|Original review author:||Sinister Twist|
|Webcomic name:||Girls With Slingshots|
|Start Date||Around 2000?|
|Genre||Comedy, Slice of Life|
|Reviewer's opinion:||Four stars|
|Positives:||Great artwork, funny story lines, good characters|
|Negatives:||Earlier strips lacked cohesiveness|
Story and Plot
'Girls with Slingshots' follows the life of Hazel Tellington, a redhead with a taste for alcohol and the occasional bout of violence. Joined by her best friend Jamie McJack and a cactus that only talks when she's drunk, Hazel spends much of her time just trying to survive life.
Early plots involve Hazel's crush on a dreamy and distant friend, a love connection between a socially anxious computer geek and a barista, as well as Hazel's short lived adventures in babysitting/tutoring.
The art is easily one of the better things about this comic, although earlier comics were a little rough around the edges. As the comics progressed and Corsetto got a better feel of her characters, the artwork improved dramatically. Hazel's supposed to be tomboyish, but she just appeared a little too masculine in the earlier comics. This might have been caused by the usage of heavy outlines, though.

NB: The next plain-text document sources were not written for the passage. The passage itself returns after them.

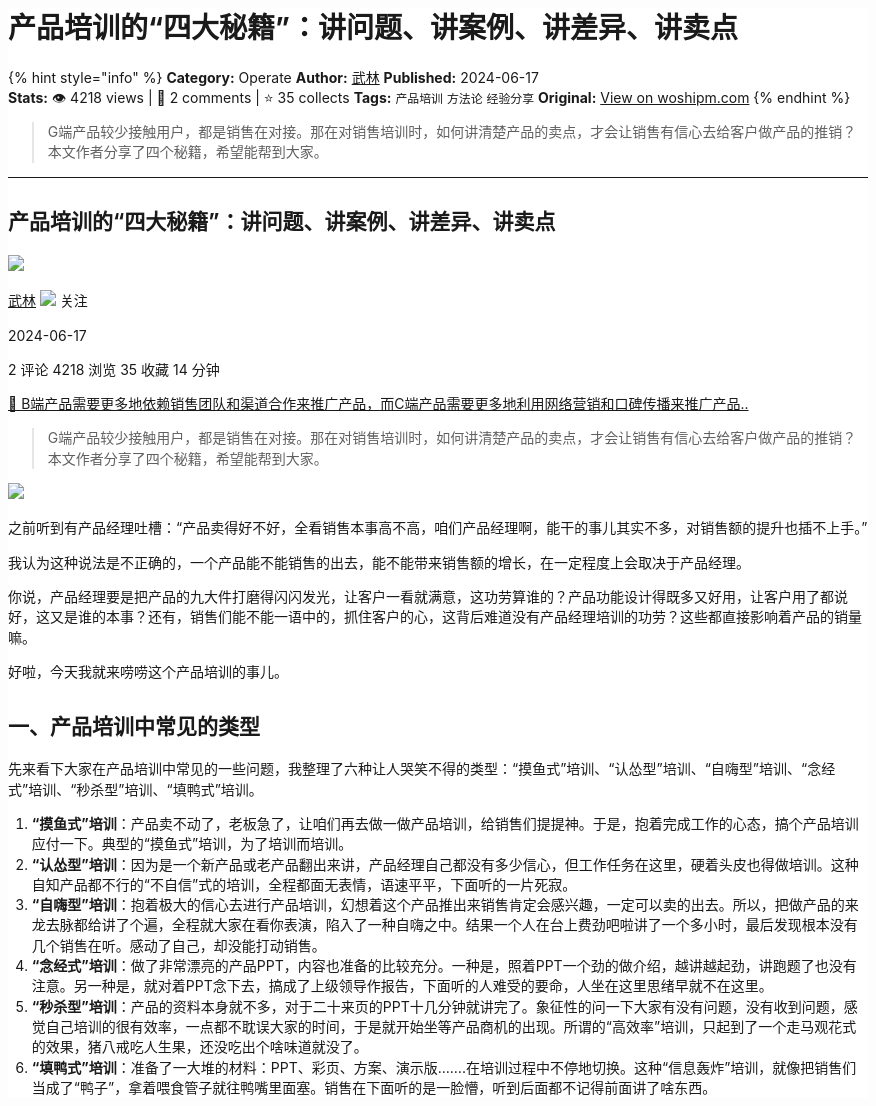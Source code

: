 # 产品培训的“四大秘籍”：讲问题、讲案例、讲差异、讲卖点
{% hint style="info" %}
**Category:** Operate
**Author:** [武林](https://www.woshipm.com/u/84486)
**Published:** 2024-06-17  
**Stats:** 👁️ 4218 views | 💬 2 comments | ⭐ 35 collects
**Tags:** `产品培训` `方法论` `经验分享`
**Original:** [View on woshipm.com](https://www.woshipm.com/operate/6070324.html)
{% endhint %}
> G端产品较少接触用户，都是销售在对接。那在对销售培训时，如何讲清楚产品的卖点，才会让销售有信心去给客户做产品的推销？本文作者分享了四个秘籍，希望能帮到大家。

---

## 产品培训的“四大秘籍”：讲问题、讲案例、讲差异、讲卖点

[![](https://static.woshipm.com/view/woshipm_api_def_20240102082516_3376.jpg?imageView2/1/w/72/h/72/q/100)](https://www.woshipm.com/u/84486)

[武林](https://www.woshipm.com/u/84486) ![](https://static.woshipm.com/tag/1101_1@2x.png) 关注

2024-06-17

2 评论 4218 浏览 35 收藏 14 分钟

[🔗 B端产品需要更多地依赖销售团队和渠道合作来推广产品，而C端产品需要更多地利用网络营销和口碑传播来推广产品..](https://ke.qidianla.com/courses/bcpm)

> G端产品较少接触用户，都是销售在对接。那在对销售培训时，如何讲清楚产品的卖点，才会让销售有信心去给客户做产品的推销？本文作者分享了四个秘籍，希望能帮到大家。

![](https://image.woshipm.com/2023/08/28/80b91040-4554-11ee-9de9-00163e0b5ff3.jpg)

之前听到有产品经理吐槽：“产品卖得好不好，全看销售本事高不高，咱们产品经理啊，能干的事儿其实不多，对销售额的提升也插不上手。”

我认为这种说法是不正确的，一个产品能不能销售的出去，能不能带来销售额的增长，在一定程度上会取决于产品经理。

你说，产品经理要是把产品的九大件打磨得闪闪发光，让客户一看就满意，这功劳算谁的？产品功能设计得既多又好用，让客户用了都说好，这又是谁的本事？还有，销售们能不能一语中的，抓住客户的心，这背后难道没有产品经理培训的功劳？这些都直接影响着产品的销量嘛。

好啦，今天我就来唠唠这个产品培训的事儿。

## 一、产品培训中常见的类型

先来看下大家在产品培训中常见的一些问题，我整理了六种让人哭笑不得的类型：“摸鱼式”培训、“认怂型”培训、“自嗨型”培训、“念经式”培训、“秒杀型”培训、“填鸭式”培训。

1.  **“摸鱼式”培训**：产品卖不动了，老板急了，让咱们再去做一做产品培训，给销售们提提神。于是，抱着完成工作的心态，搞个产品培训应付一下。典型的“摸鱼式”培训，为了培训而培训。
2.  **“认怂型”培训**：因为是一个新产品或老产品翻出来讲，产品经理自己都没有多少信心，但工作任务在这里，硬着头皮也得做培训。这种自知产品都不行的“不自信”式的培训，全程都面无表情，语速平平，下面听的一片死寂。
3.  **“自嗨型”培训**：抱着极大的信心去进行产品培训，幻想着这个产品推出来销售肯定会感兴趣，一定可以卖的出去。所以，把做产品的来龙去脉都给讲了个遍，全程就大家在看你表演，陷入了一种自嗨之中。结果一个人在台上费劲吧啦讲了一个多小时，最后发现根本没有几个销售在听。感动了自己，却没能打动销售。
4.  **“念经式”培训**：做了非常漂亮的产品PPT，内容也准备的比较充分。一种是，照着PPT一个劲的做介绍，越讲越起劲，讲跑题了也没有注意。另一种是，就对着PPT念下去，搞成了上级领导作报告，下面听的人难受的要命，人坐在这里思绪早就不在这里。
5.  **“秒杀型”培训**：产品的资料本身就不多，对于二十来页的PPT十几分钟就讲完了。象征性的问一下大家有没有问题，没有收到问题，感觉自己培训的很有效率，一点都不耽误大家的时间，于是就开始坐等产品商机的出现。所谓的“高效率”培训，只起到了一个走马观花式的效果，猪八戒吃人生果，还没吃出个啥味道就没了。
6.  **“填鸭式”培训**：准备了一大堆的材料：PPT、彩页、方案、演示版…….在培训过程中不停地切换。这种“信息轰炸”培训，就像把销售们当成了“鸭子”，拿着喂食管子就往鸭嘴里面塞。销售在下面听的是一脸懵，听到后面都不记得前面讲了啥东西。
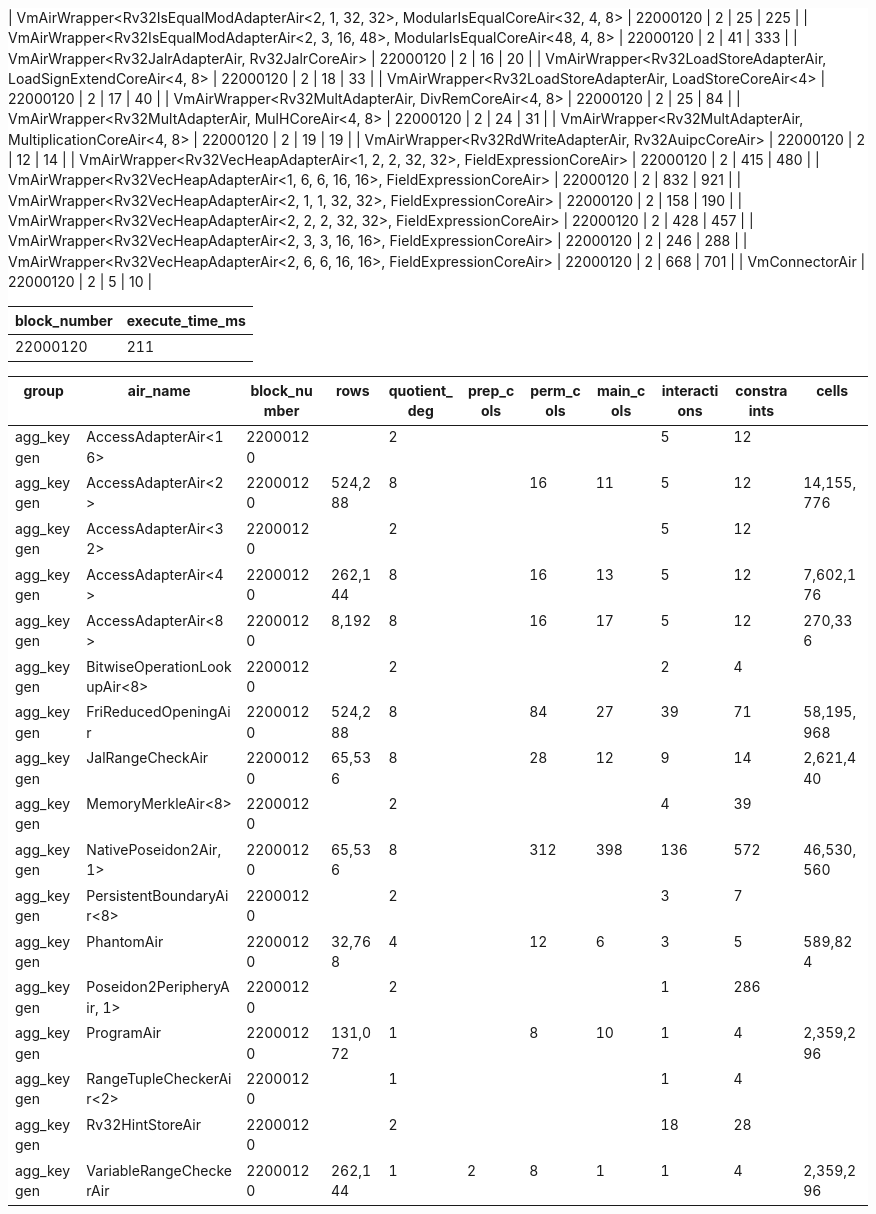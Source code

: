 | VmAirWrapper<Rv32IsEqualModAdapterAir<2, 1, 32, 32>, ModularIsEqualCoreAir<32, 4, 8> | 22000120 | 2 | 25 | 225 | 
| VmAirWrapper<Rv32IsEqualModAdapterAir<2, 3, 16, 48>, ModularIsEqualCoreAir<48, 4, 8> | 22000120 | 2 | 41 | 333 | 
| VmAirWrapper<Rv32JalrAdapterAir, Rv32JalrCoreAir> | 22000120 | 2 | 16 | 20 | 
| VmAirWrapper<Rv32LoadStoreAdapterAir, LoadSignExtendCoreAir<4, 8> | 22000120 | 2 | 18 | 33 | 
| VmAirWrapper<Rv32LoadStoreAdapterAir, LoadStoreCoreAir<4> | 22000120 | 2 | 17 | 40 | 
| VmAirWrapper<Rv32MultAdapterAir, DivRemCoreAir<4, 8> | 22000120 | 2 | 25 | 84 | 
| VmAirWrapper<Rv32MultAdapterAir, MulHCoreAir<4, 8> | 22000120 | 2 | 24 | 31 | 
| VmAirWrapper<Rv32MultAdapterAir, MultiplicationCoreAir<4, 8> | 22000120 | 2 | 19 | 19 | 
| VmAirWrapper<Rv32RdWriteAdapterAir, Rv32AuipcCoreAir> | 22000120 | 2 | 12 | 14 | 
| VmAirWrapper<Rv32VecHeapAdapterAir<1, 2, 2, 32, 32>, FieldExpressionCoreAir> | 22000120 | 2 | 415 | 480 | 
| VmAirWrapper<Rv32VecHeapAdapterAir<1, 6, 6, 16, 16>, FieldExpressionCoreAir> | 22000120 | 2 | 832 | 921 | 
| VmAirWrapper<Rv32VecHeapAdapterAir<2, 1, 1, 32, 32>, FieldExpressionCoreAir> | 22000120 | 2 | 158 | 190 | 
| VmAirWrapper<Rv32VecHeapAdapterAir<2, 2, 2, 32, 32>, FieldExpressionCoreAir> | 22000120 | 2 | 428 | 457 | 
| VmAirWrapper<Rv32VecHeapAdapterAir<2, 3, 3, 16, 16>, FieldExpressionCoreAir> | 22000120 | 2 | 246 | 288 | 
| VmAirWrapper<Rv32VecHeapAdapterAir<2, 6, 6, 16, 16>, FieldExpressionCoreAir> | 22000120 | 2 | 668 | 701 | 
| VmConnectorAir | 22000120 | 2 | 5 | 10 | 

| block_number | execute_time_ms |
| --- | --- |
| 22000120 | 211 | 

| group | air_name | block_number | rows | quotient_deg | prep_cols | perm_cols | main_cols | interactions | constraints | cells |
| --- | --- | --- | --- | --- | --- | --- | --- | --- | --- | --- |
| agg_keygen | AccessAdapterAir<16> | 22000120 |  | 2 |  |  |  | 5 | 12 |  | 
| agg_keygen | AccessAdapterAir<2> | 22000120 | 524,288 | 8 |  | 16 | 11 | 5 | 12 | 14,155,776 | 
| agg_keygen | AccessAdapterAir<32> | 22000120 |  | 2 |  |  |  | 5 | 12 |  | 
| agg_keygen | AccessAdapterAir<4> | 22000120 | 262,144 | 8 |  | 16 | 13 | 5 | 12 | 7,602,176 | 
| agg_keygen | AccessAdapterAir<8> | 22000120 | 8,192 | 8 |  | 16 | 17 | 5 | 12 | 270,336 | 
| agg_keygen | BitwiseOperationLookupAir<8> | 22000120 |  | 2 |  |  |  | 2 | 4 |  | 
| agg_keygen | FriReducedOpeningAir | 22000120 | 524,288 | 8 |  | 84 | 27 | 39 | 71 | 58,195,968 | 
| agg_keygen | JalRangeCheckAir | 22000120 | 65,536 | 8 |  | 28 | 12 | 9 | 14 | 2,621,440 | 
| agg_keygen | MemoryMerkleAir<8> | 22000120 |  | 2 |  |  |  | 4 | 39 |  | 
| agg_keygen | NativePoseidon2Air<BabyBearParameters>, 1> | 22000120 | 65,536 | 8 |  | 312 | 398 | 136 | 572 | 46,530,560 | 
| agg_keygen | PersistentBoundaryAir<8> | 22000120 |  | 2 |  |  |  | 3 | 7 |  | 
| agg_keygen | PhantomAir | 22000120 | 32,768 | 4 |  | 12 | 6 | 3 | 5 | 589,824 | 
| agg_keygen | Poseidon2PeripheryAir<BabyBearParameters>, 1> | 22000120 |  | 2 |  |  |  | 1 | 286 |  | 
| agg_keygen | ProgramAir | 22000120 | 131,072 | 1 |  | 8 | 10 | 1 | 4 | 2,359,296 | 
| agg_keygen | RangeTupleCheckerAir<2> | 22000120 |  | 1 |  |  |  | 1 | 4 |  | 
| agg_keygen | Rv32HintStoreAir | 22000120 |  | 2 |  |  |  | 18 | 28 |  | 
| agg_keygen | VariableRangeCheckerAir | 22000120 | 262,144 | 1 | 2 | 8 | 1 | 1 | 4 | 2,359,296 | 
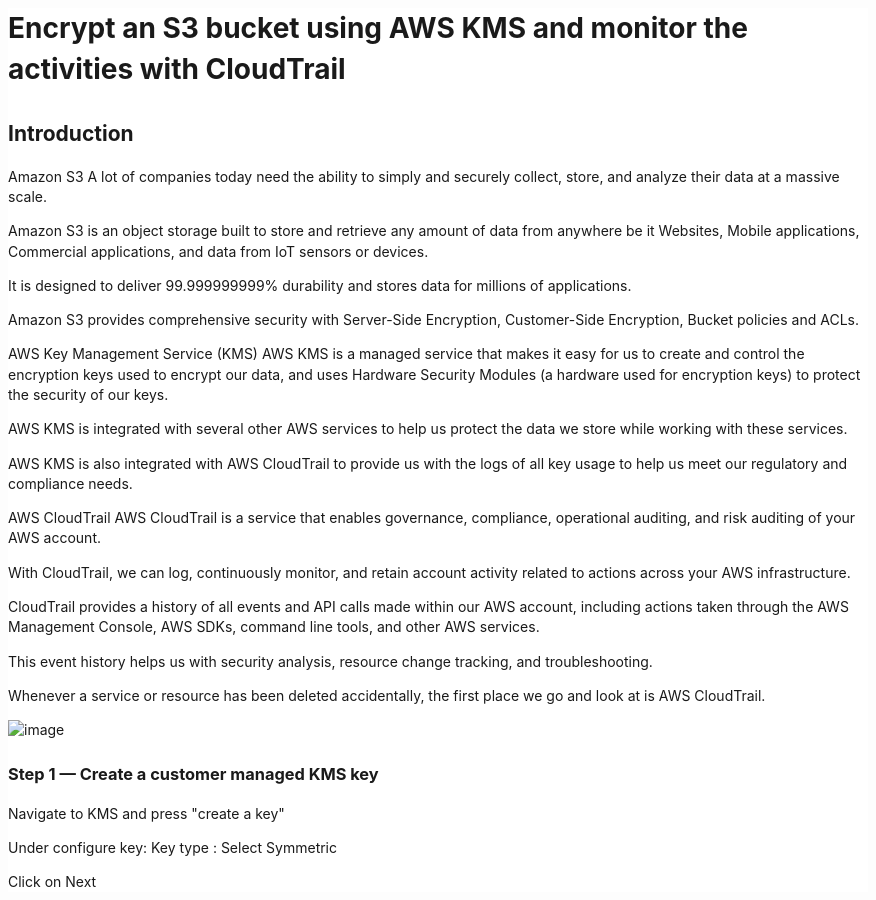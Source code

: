 
# Encrypt an S3 bucket using AWS KMS and monitor the activities with CloudTrail

## Introduction

Amazon S3
A lot of companies today need the ability to simply and securely collect, store, and analyze their data at a massive scale. 

Amazon S3 is an object storage built to store and retrieve any amount of data from anywhere be it Websites, Mobile applications, Commercial applications, and data from IoT sensors or devices. 

It is designed to deliver 99.999999999% durability and stores data for millions of applications.

Amazon S3 provides comprehensive security with Server-Side Encryption, Customer-Side Encryption, Bucket policies and ACLs.

AWS Key Management Service (KMS)
AWS KMS is a managed service that makes it easy for us to create and control the encryption keys used to encrypt our data, and uses Hardware Security Modules (a hardware used for encryption keys) to protect the security of our keys.

AWS KMS is integrated with several other AWS services to help us protect the data we store while working with these services. 

AWS KMS is also integrated with AWS CloudTrail to provide us with the logs of all key usage to help us meet our regulatory and compliance needs.

AWS CloudTrail
AWS CloudTrail is a service that enables governance, compliance, operational auditing, and risk auditing of your AWS account. 

With CloudTrail, we can log, continuously monitor, and retain account activity related to actions across your AWS infrastructure. 

CloudTrail provides a history of all events and API calls made within our AWS account, including actions taken through the AWS Management Console, AWS SDKs, command line tools, and other AWS services. 

This event history helps us with security analysis, resource change tracking, and troubleshooting.

Whenever a service or resource has been deleted accidentally, the first place we go and look at is AWS CloudTrail.

![image](https://user-images.githubusercontent.com/82836111/143958901-8faf28fe-1d7e-4ed7-a52d-525ff75e5dab.png)



### Step 1 — Create a customer managed KMS key

Navigate to KMS and press "create a key"

Under configure key:
Key type : Select Symmetric

Click on Next

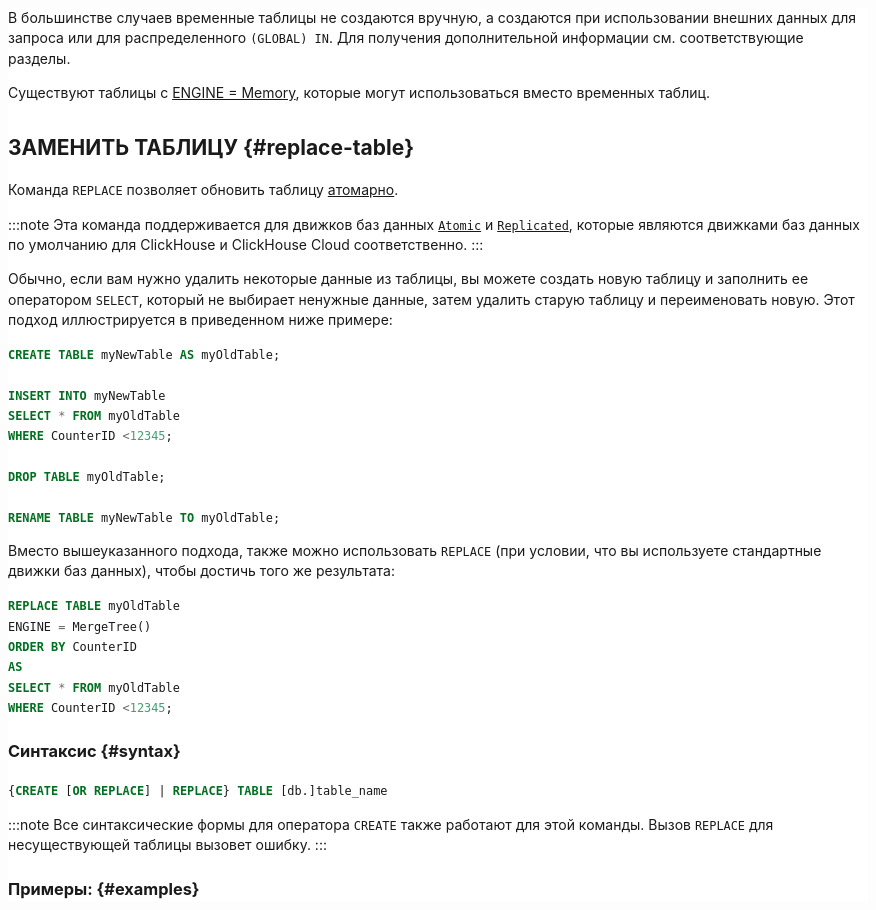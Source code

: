 В большинстве случаев временные таблицы не создаются вручную, а создаются при использовании внешних данных для запроса или для распределенного `(GLOBAL) IN`. Для получения дополнительной информации см. соответствующие разделы.

Существуют таблицы с [ENGINE = Memory](../../../engines/table-engines/special/memory.md), которые могут использоваться вместо временных таблиц.
## ЗАМЕНИТЬ ТАБЛИЦУ {#replace-table}

Команда `REPLACE` позволяет обновить таблицу [атомарно](/concepts/glossary#atomicity).

:::note
Эта команда поддерживается для движков баз данных [`Atomic`](../../../engines/database-engines/atomic.md) и [`Replicated`](../../../engines/database-engines/replicated.md), 
которые являются движками баз данных по умолчанию для ClickHouse и ClickHouse Cloud соответственно.
:::

Обычно, если вам нужно удалить некоторые данные из таблицы, 
вы можете создать новую таблицу и заполнить ее оператором `SELECT`, который не выбирает ненужные данные, 
затем удалить старую таблицу и переименовать новую. 
Этот подход иллюстрируется в приведенном ниже примере:

```sql
CREATE TABLE myNewTable AS myOldTable;

INSERT INTO myNewTable
SELECT * FROM myOldTable 
WHERE CounterID <12345;

DROP TABLE myOldTable;

RENAME TABLE myNewTable TO myOldTable;
```

Вместо вышеуказанного подхода, также можно использовать `REPLACE` (при условии, что вы используете стандартные движки баз данных), чтобы достичь того же результата:

```sql
REPLACE TABLE myOldTable
ENGINE = MergeTree()
ORDER BY CounterID 
AS
SELECT * FROM myOldTable
WHERE CounterID <12345;
```
### Синтаксис {#syntax}

``` sql
{CREATE [OR REPLACE] | REPLACE} TABLE [db.]table_name
```

:::note
Все синтаксические формы для оператора `CREATE` также работают для этой команды. Вызов `REPLACE` для несуществующей таблицы вызовет ошибку.
:::
### Примеры: {#examples}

Later on in the series the thick lines were softened and the general anatomy was improved, making for a more enjoyable reading experience. (At least in my opinion.)
While I obviously found the early strips funny (or I wouldn't be currently reading it), they weren't very linear as far as plot goes. The plot ran through very quickly & at times I kind of felt like it could have used a few more strips to flesh things out. Webcomic plots don't have to follow any sort of specific guideline, but the way the earlier strips jumped around was a little jarring to read.
Much like the artwork, the story lines improved as the series matured. Hazel has to deal with losing her job, dealing with a boyfriend who wants to put sex on the back burner, as well as having her editor turned roommate Thea dealing with casual sex. One of the better plot lines of the series was the arc concerning Hazel's best friend Jamie's doubt over her sexuality as well as her doubts with a serious relationship that occurs a few months later in the strip.
I'll admit it though, I'm glad that McPedro isn't as prevalent now as he used to be. While he's funny at times, he can also be sort of a one trick pony when it comes to his character. Hopefully Corsetto will prove me wrong later on down the line on that.
While some might get turned off by the earlier strips, this really is a cute webcomic. It's one of the few out there where the artist manages to mostly live off of the webcomic donations, as well as being one of the few where you actually get something for donating your hard earned cash via semi-frequently updated backgrounds.
This might not be everyone's cup of tea, but it is one of the better webcomics out there. Even better, the main character isn't constantly running around trying to catch a man, gain one's attention or trying to live up to the webcomic heroine stereotype. (Or trying to be an anti-heroine stereotype.)